Viver tais palavras, o mínimo que seja, torna-nos tão mais atenciosos e respeitosos, tão mais ponderados e conscientes, calmos e pacíficos, humildes e sábios... pois sabemos que sempre estamos em Deus, com Deus e em busca constante de Deus. E sabendo disso, nada mais nos falta. Tornamo-nos completos em nossa busca eterna por Ele, pois paradoxalmente já O temos, ou melhor, já O somos. Tudo se vê revestido e imerso no sagrado, de tal modo que podemos até visualizar o eterno como base e palco de cada situação, momento e opinião vivida. Nada é solto ou fragmentado. Pelo contrário, cada opinião, cada verdade relativa, cada impressão e sensação de nossa alma e de nosso corpo estão localizadas em algum ponto dessa imensa e descomunal estrutura cósmica que tem como corpo e finalidade o próprio Deus. E Ele tudo compreende, tudo vê e tudo enxerga, pois tem dentro de si todo o Universo experienciável e sabe-se lá mais Deus o quê... Deus, portanto, não é somente um ideal existente fora de nós, mas também um ideal posto dentro de nós mesmos e existente em cada relação - um ideal de abrangência de consciência, de conduta e atitude espiritual. É não só uma filosofia, como também é uma ciência e uma religião, uma ética e uma moral.
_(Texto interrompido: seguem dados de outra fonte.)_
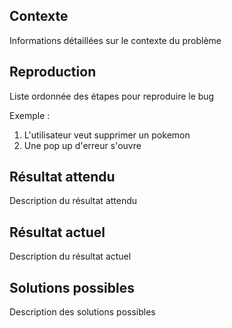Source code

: ## Contexte

Informations détaillées sur le contexte du problème

## Reproduction

Liste ordonnée des étapes pour reproduire le bug

Exemple : 
1. L'utilisateur veut supprimer un pokemon
2. Une pop up d'erreur s'ouvre

## Résultat attendu

Description du résultat attendu

## Résultat actuel

Description du résultat actuel

## Solutions possibles

Description des solutions possibles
Eis aqui uma breve e simples pincelada de alguns dos aspectos mais intelectuais e cognitivos da idéia de Deus e daquilo que tal realidade cria e provoca em nós. Do que significa estar com os olhos Nele, em busca Dele, e do que significa virar-Lhe as costas. Do que significa, enfim, estar apartado Dele e da realidade maior do mundo, e do que significa buscar comungar a todo instante a realidade mais divina que há desde a superfície de cada coisa até o seu âmago de mistério e profundidade... lugar onde poderemos encontrar, assim esperamos, Deus em toda sua glória e esplendor.